Advances in molecular biology also may help. At Dana-Farber, scientists enroll patients in studies based on the biology of their tumors, not on their age, Sallan says. Doctors are planning to test a drug in adults and children with a type of leukemia.
St. Jude has launched a $10 million effort to begin testing drugs earlier. The hospital's director, William Evans, hopes industry eventually will collaborate with St. Jude, which recently opened a drug-making facility, to develop new therapies.
More coordination is needed, While such steps are encouraging, they are still far too rare, Parkinson says.
He suggests a more systematic approach: Government, university scientists, industry leaders and patient advocates could form a "public-private partnership" to jump-start drug development. Through this kind of partnership, biotech firms might share their "libraries" of experimental compounds, Parkinson says.
The NCI could help coordinate trials, and companies could keep the right to sell successful products. The partnership, acting like a non-profit corporation, could shepherd drugs through the approval process, then commercialize them.
"We will need someone to drive this process, to say, 'Our mission is to develop new cancer drugs for children,' " says Peter Adamson, an editor of the IOM report and chairman of the developmental therapeutics program of the Children's Oncology Group, a national research consortium. In the case of abandoned drugs, the IOM report calls on the NCI to step in as "developer of last resort."
Families say they are willing to do their part. Nearly half of child cancer patients participate in NCI-sponsored clinical trials, compared with only about 4% of adults, Smith says.

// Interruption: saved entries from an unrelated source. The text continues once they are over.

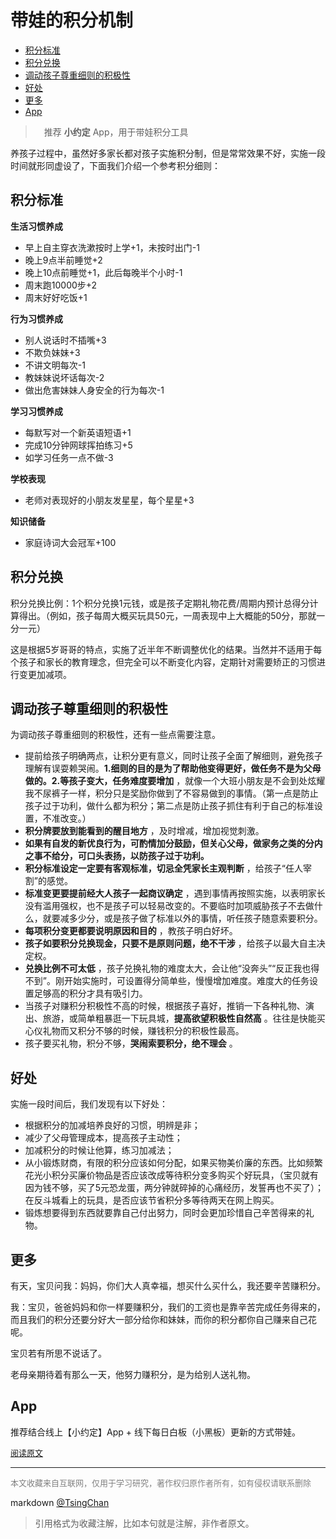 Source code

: 带娃的积分机制
================
<!-- TOC -->

- [积分标准](#积分标准)
- [积分兑换](#积分兑换)
- [调动孩子尊重细则的积极性](#调动孩子尊重细则的积极性)
- [好处](#好处)
- [更多](#更多)
- [App](#app)

<!-- /TOC -->
  
>　推荐 **小约定** App，用于带娃积分工具

养孩子过程中，虽然好多家长都对孩子实施积分制，但是常常效果不好，实施一段时间就形同虚设了，下面我们介绍一个参考积分细则：



## 积分标准

**生活习惯养成**

- 早上自主穿衣洗漱按时上学+1，未按时出门-1
- 晚上9点半前睡觉+2
- 晚上10点前睡觉+1，此后每晚半个小时-1
- 周末跑10000步+2
- 周末好好吃饭+1

**行为习惯养成**

- 别人说话时不插嘴+3
- 不欺负妹妹+3
- 不讲文明每次-1
- 教妹妹说坏话每次-2
- 做出危害妹妹人身安全的行为每次-1

**学习习惯养成**

- 每默写对一个新英语短语+1
- 完成10分钟网球挥拍练习+5
- 如学习任务一点不做-3

**学校表现**

- 老师对表现好的小朋友发星星，每个星星+3

**知识储备**

- 家庭诗词大会冠军+100


## 积分兑换

积分兑换比例：1个积分兑换1元钱，或是孩子定期礼物花费/周期内预计总得分计算得出。（例如，孩子每周大概买玩具50元，一周表现中上大概能的50分，那就一分一元）


这是根据5岁哥哥的特点，实施了近半年不断调整优化的结果。当然并不适用于每个孩子和家长的教育理念，但完全可以不断变化内容，定期针对需要矫正的习惯进行变更加减项。


## 调动孩子尊重细则的积极性

为调动孩子尊重细则的积极性，还有一些点需要注意。

- 提前给孩子明确两点，让积分更有意义，同时让孩子全面了解细则，避免孩子理解有误耍赖哭闹。**1.细则的目的是为了帮助他变得更好，做任务不是为父母做的。2.等孩子变大，任务难度要增加** ，就像一个大班小朋友是不会到处炫耀我不尿裤子一样，积分只是奖励你做到了不容易做到的事情。（第一点是防止孩子过于功利，做什么都为积分；第二点是防止孩子抓住有利于自己的标准设置，不准改变。）
- **积分牌要放到能看到的醒目地方** ，及时增减，增加视觉刺激。
- **如果有自发的新优良行为，可酌情加分鼓励，但关心父母，做家务之类的分内之事不给分，可口头表扬，以防孩子过于功利。**
- **积分标准设定一定要有客观标准，切忌全凭家长主观判断** ，给孩子“任人宰割”的感觉。
- **标准变更要提前经大人孩子一起商议确定** ，遇到事情再按照实施，以表明家长没有滥用强权，也不是孩子可以轻易改变的。不要临时加项威胁孩子不去做什么，就要减多少分，或是孩子做了标准以外的事情，听任孩子随意索要积分。
- **每项积分变更都要说明原因和目的** ，教孩子明白好坏。
- **孩子如要积分兑换现金，只要不是原则问题，绝不干涉** ，给孩子以最大自主决定权。
- **兑换比例不可太低** ，孩子兑换礼物的难度太大，会让他“没奔头”“反正我也得不到”。刚开始实施时，可设置得分简单些，慢慢增加难度。难度大的任务设置足够高的积分才具有吸引力。
- 当孩子对赚积分积极性不高的时候，根据孩子喜好，推销一下各种礼物、演出、旅游，或简单粗暴逛一下玩具城，**提高欲望积极性自然高** 。往往是快能买心仪礼物而又积分不够的时候，赚钱积分的积极性最高。
- 孩子要买礼物，积分不够，**哭闹索要积分，绝不理会** 。


## 好处

实施一段时间后，我们发现有以下好处：

- 根据积分的加减培养良好的习惯，明辨是非；
- 减少了父母管理成本，提高孩子主动性；
- 加减积分的时候让他算，练习加减法；
- 从小锻炼财商，有限的积分应该如何分配，如果买物美价廉的东西。比如频繁花光小积分买廉价物品是否应该改成等待积分变多购买个好玩具，（宝贝就有因为钱不够，买了5元恐龙蛋，两分钟就碎掉的心痛经历，发誓再也不买了）；在反斗城看上的玩具，是否应该节省积分多等待两天在网上购买。
- 锻炼想要得到东西就要靠自己付出努力，同时会更加珍惜自己辛苦得来的礼物。



## 更多

有天，宝贝问我：妈妈，你们大人真幸福，想买什么买什么，我还要辛苦赚积分。

我：宝贝，爸爸妈妈和你一样要赚积分，我们的工资也是靠辛苦完成任务得来的，而且我们的积分还要分好大一部分给你和妹妹，而你的积分都你自己赚来自己花呢。

宝贝若有所思不说话了。

老母亲期待着有那么一天，他努力赚积分，是为给别人送礼物。

## App
推荐结合线上【小约定】App + 线下每日白板（小黑板）更新的方式带娃。

<font size=2 color=grey>[阅读原文](https://zhuanlan.zhihu.com/p/46605820?utm_source=wechat_session&utm_medium=social&utm_oi=28889430622208)</font>


----
<font size=2 color='grey'>本文收藏来自互联网，仅用于学习研究，著作权归原作者所有，如有侵权请联系删除</font>

markdown [@TsingChan](http://www.9ong.com/) 

> 引用格式为收藏注解，比如本句就是注解，非作者原文。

Max's mother, Sue Levine, says she's counting on scientists to come up with new drugs. Experimental therapies have given Max two years. Although 131I-MIBG stopped working after six months, it kept the Cherry Hill, N.J., boy alive long enough to become eligible for another experimental drug, which has controlled his cancer for a year and a half.
"The fact that my son is here playing with his GameBoy is a miracle," Levine says. "If my son can give these doctors some knowledge, he's willing to try it."